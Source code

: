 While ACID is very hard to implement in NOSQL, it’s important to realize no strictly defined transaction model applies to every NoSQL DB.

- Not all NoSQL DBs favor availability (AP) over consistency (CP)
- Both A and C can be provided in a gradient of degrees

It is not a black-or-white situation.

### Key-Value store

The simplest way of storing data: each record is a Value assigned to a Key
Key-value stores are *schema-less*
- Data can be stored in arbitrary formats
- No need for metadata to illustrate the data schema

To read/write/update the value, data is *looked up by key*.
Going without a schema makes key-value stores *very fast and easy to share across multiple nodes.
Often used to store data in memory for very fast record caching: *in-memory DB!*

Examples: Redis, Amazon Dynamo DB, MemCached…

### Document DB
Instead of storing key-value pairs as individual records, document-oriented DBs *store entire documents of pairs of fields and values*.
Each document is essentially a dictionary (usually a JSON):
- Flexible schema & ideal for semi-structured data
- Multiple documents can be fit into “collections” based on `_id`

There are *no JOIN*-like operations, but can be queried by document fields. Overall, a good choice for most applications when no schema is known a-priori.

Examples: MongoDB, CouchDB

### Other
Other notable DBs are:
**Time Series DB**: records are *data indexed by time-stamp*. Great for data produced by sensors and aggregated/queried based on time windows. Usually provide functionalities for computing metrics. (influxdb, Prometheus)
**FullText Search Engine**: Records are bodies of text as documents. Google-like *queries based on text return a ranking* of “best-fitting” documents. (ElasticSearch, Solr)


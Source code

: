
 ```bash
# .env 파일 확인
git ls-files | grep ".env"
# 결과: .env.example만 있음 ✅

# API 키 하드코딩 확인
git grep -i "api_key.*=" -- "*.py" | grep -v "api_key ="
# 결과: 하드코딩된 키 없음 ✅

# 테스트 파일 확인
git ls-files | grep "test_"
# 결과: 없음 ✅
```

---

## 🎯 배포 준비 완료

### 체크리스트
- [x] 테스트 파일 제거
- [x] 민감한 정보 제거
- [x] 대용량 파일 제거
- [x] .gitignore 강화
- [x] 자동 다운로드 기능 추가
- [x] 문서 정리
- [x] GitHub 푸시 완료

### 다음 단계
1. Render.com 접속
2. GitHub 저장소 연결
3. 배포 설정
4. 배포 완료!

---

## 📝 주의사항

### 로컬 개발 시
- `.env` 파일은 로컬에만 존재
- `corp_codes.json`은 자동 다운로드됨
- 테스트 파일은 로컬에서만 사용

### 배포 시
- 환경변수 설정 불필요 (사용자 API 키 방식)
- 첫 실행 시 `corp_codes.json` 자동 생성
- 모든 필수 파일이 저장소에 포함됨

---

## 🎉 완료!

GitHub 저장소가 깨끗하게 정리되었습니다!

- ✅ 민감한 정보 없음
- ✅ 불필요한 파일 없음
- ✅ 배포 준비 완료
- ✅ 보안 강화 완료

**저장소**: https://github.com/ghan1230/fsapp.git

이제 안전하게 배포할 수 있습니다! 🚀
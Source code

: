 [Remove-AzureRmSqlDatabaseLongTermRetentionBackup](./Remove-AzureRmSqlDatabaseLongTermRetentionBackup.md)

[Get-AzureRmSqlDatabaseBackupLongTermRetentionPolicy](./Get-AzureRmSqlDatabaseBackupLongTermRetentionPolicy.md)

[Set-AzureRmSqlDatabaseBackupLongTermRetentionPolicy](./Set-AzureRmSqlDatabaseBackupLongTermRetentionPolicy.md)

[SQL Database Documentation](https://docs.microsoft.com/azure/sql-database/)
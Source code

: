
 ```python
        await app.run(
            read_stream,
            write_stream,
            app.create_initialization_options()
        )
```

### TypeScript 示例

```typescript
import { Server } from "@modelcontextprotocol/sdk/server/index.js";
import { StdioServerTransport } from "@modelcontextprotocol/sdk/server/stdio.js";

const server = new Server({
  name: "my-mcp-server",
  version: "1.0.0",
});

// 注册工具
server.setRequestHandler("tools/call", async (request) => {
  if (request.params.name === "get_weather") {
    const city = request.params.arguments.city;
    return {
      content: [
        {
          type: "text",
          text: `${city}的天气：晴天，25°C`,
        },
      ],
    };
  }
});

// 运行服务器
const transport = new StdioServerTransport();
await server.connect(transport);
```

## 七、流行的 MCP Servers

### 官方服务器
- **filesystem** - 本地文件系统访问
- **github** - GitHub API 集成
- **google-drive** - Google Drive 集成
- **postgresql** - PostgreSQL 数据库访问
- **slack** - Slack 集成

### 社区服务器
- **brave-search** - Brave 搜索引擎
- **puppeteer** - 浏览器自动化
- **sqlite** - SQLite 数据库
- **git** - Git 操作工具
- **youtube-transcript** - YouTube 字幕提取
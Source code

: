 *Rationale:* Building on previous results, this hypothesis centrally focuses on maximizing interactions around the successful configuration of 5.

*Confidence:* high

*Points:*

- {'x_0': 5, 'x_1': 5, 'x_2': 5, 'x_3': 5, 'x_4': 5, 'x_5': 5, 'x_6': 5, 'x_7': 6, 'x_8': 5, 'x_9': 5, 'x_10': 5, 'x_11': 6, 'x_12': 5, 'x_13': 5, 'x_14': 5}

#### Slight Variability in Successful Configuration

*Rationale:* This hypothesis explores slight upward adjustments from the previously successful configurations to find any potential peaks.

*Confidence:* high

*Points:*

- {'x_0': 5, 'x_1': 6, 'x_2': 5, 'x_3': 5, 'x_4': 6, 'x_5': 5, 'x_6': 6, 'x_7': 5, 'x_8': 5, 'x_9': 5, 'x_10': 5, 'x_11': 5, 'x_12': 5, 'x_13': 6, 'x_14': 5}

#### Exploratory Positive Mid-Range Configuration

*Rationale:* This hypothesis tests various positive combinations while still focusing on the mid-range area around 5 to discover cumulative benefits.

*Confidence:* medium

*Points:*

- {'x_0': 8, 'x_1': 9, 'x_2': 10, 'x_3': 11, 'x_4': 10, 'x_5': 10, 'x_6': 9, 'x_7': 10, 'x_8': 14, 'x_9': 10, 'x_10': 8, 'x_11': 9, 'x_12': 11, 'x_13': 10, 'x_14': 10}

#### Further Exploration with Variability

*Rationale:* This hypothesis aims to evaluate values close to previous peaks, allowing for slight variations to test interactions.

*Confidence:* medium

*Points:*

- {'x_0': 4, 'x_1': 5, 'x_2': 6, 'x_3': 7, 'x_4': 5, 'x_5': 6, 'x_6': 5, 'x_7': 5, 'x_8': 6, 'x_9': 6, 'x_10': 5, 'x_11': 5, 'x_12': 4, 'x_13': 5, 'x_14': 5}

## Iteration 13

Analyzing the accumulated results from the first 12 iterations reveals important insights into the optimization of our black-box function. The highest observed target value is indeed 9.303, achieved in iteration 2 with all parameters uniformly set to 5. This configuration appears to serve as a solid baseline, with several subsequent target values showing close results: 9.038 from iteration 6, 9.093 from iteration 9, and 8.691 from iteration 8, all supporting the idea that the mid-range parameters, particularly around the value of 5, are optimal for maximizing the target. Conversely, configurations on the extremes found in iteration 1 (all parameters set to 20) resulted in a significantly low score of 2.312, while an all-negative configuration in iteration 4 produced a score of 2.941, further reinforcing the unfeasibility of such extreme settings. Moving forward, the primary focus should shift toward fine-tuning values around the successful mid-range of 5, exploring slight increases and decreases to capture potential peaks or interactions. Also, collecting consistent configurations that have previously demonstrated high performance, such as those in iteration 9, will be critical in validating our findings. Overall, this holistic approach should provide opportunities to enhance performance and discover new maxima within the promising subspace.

==*==

EXERCISE GOAL ▸
Your answer should consist solely of the lines above from the line with "The simplest way" to the line with "Often used to", both included, reproduced exactly.

RESPONSE ▸
The simplest way of storing data: each record is a Value assigned to a Key
Key-value stores are *schema-less*
- Data can be stored in arbitrary formats
- No need for metadata to illustrate the data schema

To read/write/update the value, data is *looked up by key*.
Going without a schema makes key-value stores *very fast and easy to share across multiple nodes.
Often used to store data in memory for very fast record caching: *in-memory DB!*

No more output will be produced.